SUPPLIED DATA →
======

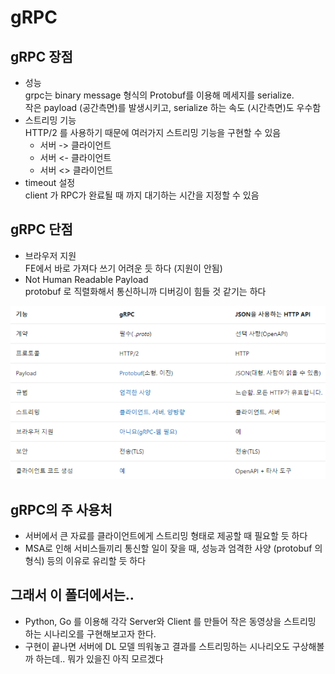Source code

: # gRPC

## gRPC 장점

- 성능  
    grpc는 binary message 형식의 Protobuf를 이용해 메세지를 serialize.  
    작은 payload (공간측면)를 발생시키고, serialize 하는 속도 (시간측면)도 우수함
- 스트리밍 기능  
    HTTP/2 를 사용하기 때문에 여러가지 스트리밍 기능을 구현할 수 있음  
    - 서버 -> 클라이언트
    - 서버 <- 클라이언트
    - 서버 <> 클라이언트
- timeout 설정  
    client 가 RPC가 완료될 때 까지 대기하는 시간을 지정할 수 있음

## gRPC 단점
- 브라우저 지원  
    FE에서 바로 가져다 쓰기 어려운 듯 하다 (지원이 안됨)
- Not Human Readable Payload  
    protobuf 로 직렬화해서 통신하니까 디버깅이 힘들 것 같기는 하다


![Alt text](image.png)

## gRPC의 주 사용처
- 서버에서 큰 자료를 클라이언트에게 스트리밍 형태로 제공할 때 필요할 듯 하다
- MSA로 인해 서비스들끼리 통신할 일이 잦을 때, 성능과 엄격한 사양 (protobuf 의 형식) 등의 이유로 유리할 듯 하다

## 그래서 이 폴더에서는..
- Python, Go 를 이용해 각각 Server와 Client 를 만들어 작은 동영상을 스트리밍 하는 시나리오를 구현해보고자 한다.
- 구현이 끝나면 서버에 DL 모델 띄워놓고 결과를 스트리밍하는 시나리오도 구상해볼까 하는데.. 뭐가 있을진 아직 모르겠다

======

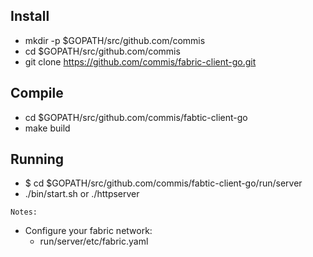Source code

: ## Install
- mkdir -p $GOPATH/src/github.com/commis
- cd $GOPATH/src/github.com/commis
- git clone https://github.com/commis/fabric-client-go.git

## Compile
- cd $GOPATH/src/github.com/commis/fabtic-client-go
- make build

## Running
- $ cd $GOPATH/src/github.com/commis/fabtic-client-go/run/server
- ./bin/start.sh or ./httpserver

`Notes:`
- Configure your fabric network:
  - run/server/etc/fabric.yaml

======

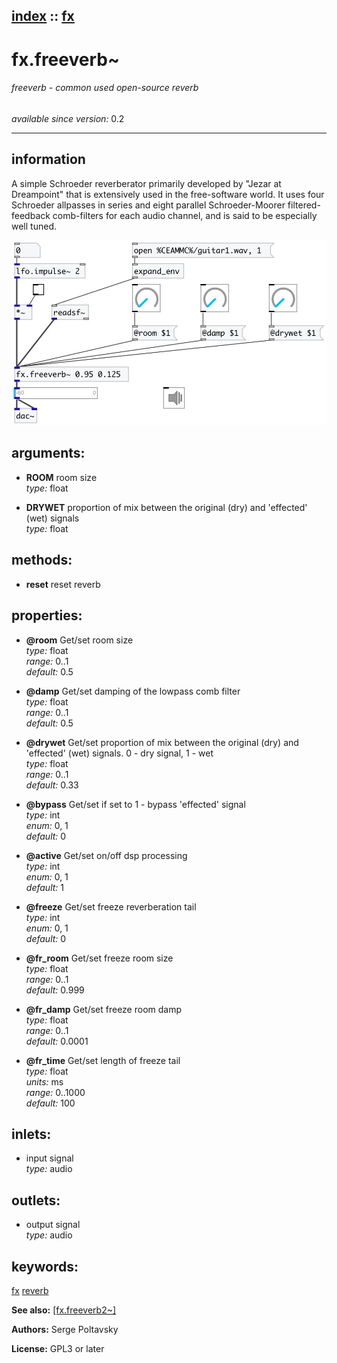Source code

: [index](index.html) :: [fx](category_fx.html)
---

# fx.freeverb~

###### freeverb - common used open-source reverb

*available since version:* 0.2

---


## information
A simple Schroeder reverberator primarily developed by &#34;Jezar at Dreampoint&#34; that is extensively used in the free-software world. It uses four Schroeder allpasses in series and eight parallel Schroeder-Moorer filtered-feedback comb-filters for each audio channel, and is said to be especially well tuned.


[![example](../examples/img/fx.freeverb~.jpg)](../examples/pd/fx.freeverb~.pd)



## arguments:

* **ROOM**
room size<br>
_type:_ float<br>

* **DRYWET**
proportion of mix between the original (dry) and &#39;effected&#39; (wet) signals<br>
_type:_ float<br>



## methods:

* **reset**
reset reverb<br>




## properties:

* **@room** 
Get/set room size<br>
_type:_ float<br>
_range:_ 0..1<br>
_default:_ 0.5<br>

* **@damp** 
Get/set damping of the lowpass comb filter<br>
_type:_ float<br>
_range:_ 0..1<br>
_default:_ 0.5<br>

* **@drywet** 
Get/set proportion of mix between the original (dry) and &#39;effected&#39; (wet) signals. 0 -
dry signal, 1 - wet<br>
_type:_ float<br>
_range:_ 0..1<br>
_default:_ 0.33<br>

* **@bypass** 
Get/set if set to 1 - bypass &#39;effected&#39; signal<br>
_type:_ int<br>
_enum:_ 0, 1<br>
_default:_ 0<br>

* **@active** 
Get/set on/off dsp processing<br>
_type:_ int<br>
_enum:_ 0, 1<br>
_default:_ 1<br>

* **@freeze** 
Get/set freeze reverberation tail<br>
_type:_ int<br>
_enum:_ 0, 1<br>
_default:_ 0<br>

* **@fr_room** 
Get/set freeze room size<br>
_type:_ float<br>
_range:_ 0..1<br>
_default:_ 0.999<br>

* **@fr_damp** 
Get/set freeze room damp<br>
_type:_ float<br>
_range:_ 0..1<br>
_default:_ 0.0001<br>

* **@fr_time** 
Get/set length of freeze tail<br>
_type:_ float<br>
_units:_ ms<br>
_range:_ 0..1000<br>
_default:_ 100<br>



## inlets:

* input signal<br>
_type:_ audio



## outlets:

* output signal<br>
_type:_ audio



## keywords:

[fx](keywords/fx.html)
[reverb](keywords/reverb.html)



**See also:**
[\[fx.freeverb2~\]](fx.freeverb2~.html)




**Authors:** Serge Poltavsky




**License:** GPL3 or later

======

TASK INSTRUCTIONS → For every line in the listing above that mentions the word "fabtic", make a copy.

SOLUTION TO THIS PROBLEM →
- cd $GOPATH/src/github.com/commis/fabtic-client-go
- $ cd $GOPATH/src/github.com/commis/fabtic-client-go/run/server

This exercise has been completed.